▶ **Exercise brief**: Look over the lines below. Report each one that includes the string "model".

▶ **Material for this exercise**:
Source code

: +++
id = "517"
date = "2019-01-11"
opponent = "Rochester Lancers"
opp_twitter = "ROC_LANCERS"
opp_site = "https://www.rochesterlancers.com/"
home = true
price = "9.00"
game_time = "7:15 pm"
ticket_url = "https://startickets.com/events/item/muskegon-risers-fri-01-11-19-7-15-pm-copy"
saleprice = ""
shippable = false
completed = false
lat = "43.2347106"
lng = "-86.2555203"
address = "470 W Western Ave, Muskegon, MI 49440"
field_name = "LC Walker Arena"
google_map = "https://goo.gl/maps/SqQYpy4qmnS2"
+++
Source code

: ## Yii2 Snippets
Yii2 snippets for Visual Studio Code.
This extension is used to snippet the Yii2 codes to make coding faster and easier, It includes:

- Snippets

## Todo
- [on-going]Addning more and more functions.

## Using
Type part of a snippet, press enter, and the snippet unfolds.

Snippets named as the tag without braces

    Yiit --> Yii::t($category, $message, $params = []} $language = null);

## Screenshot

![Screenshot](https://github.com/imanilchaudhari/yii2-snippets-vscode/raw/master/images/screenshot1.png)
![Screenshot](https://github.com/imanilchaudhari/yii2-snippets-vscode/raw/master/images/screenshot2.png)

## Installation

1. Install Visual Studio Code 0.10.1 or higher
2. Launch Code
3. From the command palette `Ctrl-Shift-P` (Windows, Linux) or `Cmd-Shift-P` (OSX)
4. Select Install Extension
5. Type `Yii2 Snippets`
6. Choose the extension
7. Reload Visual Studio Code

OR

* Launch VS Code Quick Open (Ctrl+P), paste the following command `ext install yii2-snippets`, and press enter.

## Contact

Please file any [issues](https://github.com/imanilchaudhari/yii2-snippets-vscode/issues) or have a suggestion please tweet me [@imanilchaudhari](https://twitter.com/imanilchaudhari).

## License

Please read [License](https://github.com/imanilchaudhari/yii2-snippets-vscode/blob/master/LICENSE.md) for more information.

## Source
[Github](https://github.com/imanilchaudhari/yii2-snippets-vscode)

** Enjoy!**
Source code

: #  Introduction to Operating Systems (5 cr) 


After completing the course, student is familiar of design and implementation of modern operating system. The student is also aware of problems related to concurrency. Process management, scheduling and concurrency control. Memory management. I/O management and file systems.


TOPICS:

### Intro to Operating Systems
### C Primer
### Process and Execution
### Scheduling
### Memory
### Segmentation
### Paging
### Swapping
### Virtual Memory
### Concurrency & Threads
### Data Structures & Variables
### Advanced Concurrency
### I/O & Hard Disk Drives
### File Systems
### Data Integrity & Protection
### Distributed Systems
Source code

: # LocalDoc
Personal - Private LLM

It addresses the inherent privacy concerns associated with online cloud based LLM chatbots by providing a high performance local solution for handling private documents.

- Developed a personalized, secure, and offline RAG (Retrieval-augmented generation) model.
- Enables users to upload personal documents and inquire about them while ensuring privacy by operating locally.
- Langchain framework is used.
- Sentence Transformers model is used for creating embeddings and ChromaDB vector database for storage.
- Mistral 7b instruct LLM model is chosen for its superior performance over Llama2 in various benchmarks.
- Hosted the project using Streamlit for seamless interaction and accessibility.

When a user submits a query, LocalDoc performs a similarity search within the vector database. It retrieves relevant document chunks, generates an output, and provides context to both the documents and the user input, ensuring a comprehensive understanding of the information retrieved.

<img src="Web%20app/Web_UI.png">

▶ **Output of the task**:
- Developed a personalized, secure, and offline RAG (Retrieval-augmented generation) model.
- Sentence Transformers model is used for creating embeddings and ChromaDB vector database for storage.
- Mistral 7b instruct LLM model is chosen for its superior performance over Llama2 in various benchmarks.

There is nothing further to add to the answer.